Rachel's cousin, Franklin Blake, arrives with the diamond, which is to be bestowed on her during her eighteenth birthday party at her mother's Yorkshire estate. However, there are already disturbing echoes of disruption within the family home.  A housemaid, Rosanna Spearman, a reformed thief, appears both agitated and love-stricken, exhibiting suspicious behaviour, and three Indian jugglers are spotted in town.  The culmination of these oddities result in the diamond disappearing the night it is given to Rachel.  Who perpetrated the theft?  Why is Rachel behaving with a reckless and stubborn agitation? Rosanna's death further complicates the situation and finally Sergeant Cuff, a respected policemen from London is called in to solve the mystery.

source Wikipedia


Considered one of the first detective novels, The Moonstone was bathed in a shower of critical acclaim.  T.S. Eliot claimed that it was "the first, the longest and the best of modern English detective novels in a genre invented by Wilkie Collins and not by Poe."  Dorothy Sayers, writer of the Peter Wimsey mysteries, hailed it as "probably the very finest detective novel ever written," and G.K. Chesterton, creator of the detective Father Brown, declared it "the best detective tale in the world."  Collins himself was attempting an inversion of his earlier novel of suspense, The Woman In White, where he designed the circumstances to affect the characters of the novel.  With The Moonstone, Collins chose to turn that premise on its head and investigate how different characters influence their circumstances.  The characters are sometimes wrong and at other times right in their perceptions, but nevertheless each works to shape the outcome of a situation.  This psychological experiment was a brilliant invention of Collins, adding more mystery and suspense to a story already ripe with uncertainty.

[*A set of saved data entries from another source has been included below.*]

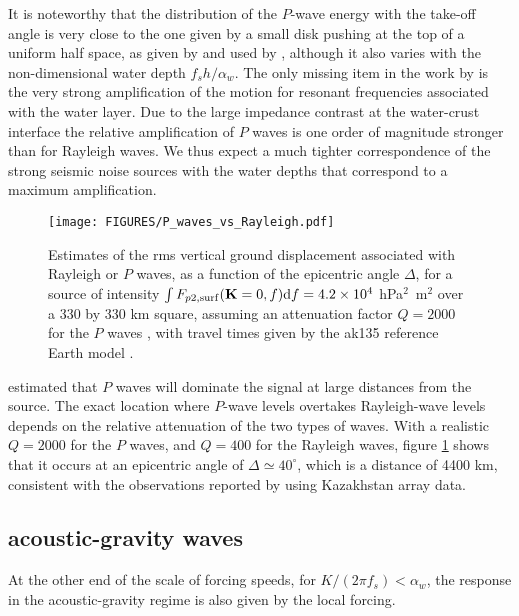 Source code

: It is noteworthy that the distribution of the $P$-wave energy with the take-off angle is very  close to the 
one given by a small disk pushing at the top of a uniform half space, as given by \cite{Miller&Pursey1955} and used by 
\cite{Vinnik1973}, although it also varies with the non-dimensional water depth $f_s h/\alpha_w$. 
The only missing item in the work by \cite{Vinnik1973} is the very strong amplification of the motion 
for resonant frequencies associated with the water layer. Due to the large impedance contrast at the water-crust interface 
the relative amplification of $P$ waves is one order of magnitude stronger 
than for Rayleigh waves. We thus expect a much tighter correspondence of the strong seismic noise sources with 
the water depths that correspond to a maximum amplification. 


\begin{figure}
\centerline{\texttt{[image: FIGURES/P\_waves\_vs\_Rayleigh.pdf]}}
  \caption{Estimates of the rms vertical ground displacement associated with Rayleigh or $P$ waves, 
as a function of the epicentric angle $\Delta$, for a source of intensity 
$\int F_{p2,\mathrm{surf}}(\mathbf{K} = 0,f) \mathrm{d}f = 4.2\times 10^4$ 
hPa$^2$~m$^2$ over a 330 by 330 km square, 
assuming an attenuation factor $Q=2000$ for the $P$ waves \citep{Pasyanos&al.2009}, with travel times 
given by the ak135 reference Earth model \citep{Snoke2009}. }
\label{fig:P_vs_Rayleigh}
\end{figure}
\cite{Ardhuin&Herbers2013} estimated that $P$ waves will dominate the signal at large distances from the source. 
The exact location where $P$-wave levels overtakes Rayleigh-wave levels depends 
on the relative attenuation of the two types of waves. With a realistic $Q=2000$ for the $P$ waves, and 
$Q=400$ for the Rayleigh waves, figure \ref{fig:P_vs_Rayleigh} shows that it occurs at an epicentric angle of $\Delta \simeq 40^{\circ}$, which is a distance of 4400 km, 
consistent with the observations reported by \cite{Vinnik1973} using Kazakhstan array data.  

\subsection{acoustic-gravity waves}
At the other end of the scale of forcing speeds, for $K/(2\pi f_s)< \alpha_w$, the response in the acoustic-gravity regime is also given by the local forcing.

Luckily, I chose to read this one on vacation over the Christmas holidays and was able to fly through it in 2 days with it glued to my hands.  I could hardly put it down, a tribute to Collins' powerful and cryptic narrative.  The story is a wee bit sensational but being a detective novel, I don't think it affected the story in a negative way.  The characters are all well delineated (except one is rather overdone; I'll leave you to guess which one) and the method of presenting the novel in an epistolary style is again, an unusual but effective technique. Collins' The Moonstone was a great way to start off a year of reading!


Sunday, 5 April 2015

Father Brown: The Worst Crime in the World by G.K. Chesterton


Father Brown has plans to meet his niece in a picture gallery, but before he finds her, he encounters lawyer Granby who wants his opinion.  Should he trust a certain Captain Musgrove enough to advance him money on his father's estate?  The estate is not entitled and it is not conclusive that Musgrove Jr. will be the heir.  Upon the arrival of his niece, Father Brown learns that she is planning to marry the same Musgrove and meets the young man himself.  Musgrove invites both Father Brown and Granby to his father's castle, but then bows out of the trip at the last moment due to an arrival of a couple of shady characters in the background, but encourages the men to make the trip without him.

After they arrive at the castle (having to leap the moat due to a rusty, disabled drawbridge), they meet Old Musgrove, who assures them that his son will inherit, yet he will never speak to him again, due to the fact that he perpetrated the worst crime in the world.  Granby returns to town, secure in his knowledge, but Father Brown remains in the village, determined to discover the details of this dastardly crime.  Will he be able to discover the truth in time to save his niece from the clutches of a villain, or is the old man merely playing with him and there is nothing sinister about his son?  You will only find out, if you read the full story which can be found here:  The Worst Crime in the World - G.K. Chesterton


source Wikimedia Commons

I love Chesterton's Father Brown mysteries and this one does not disappoint.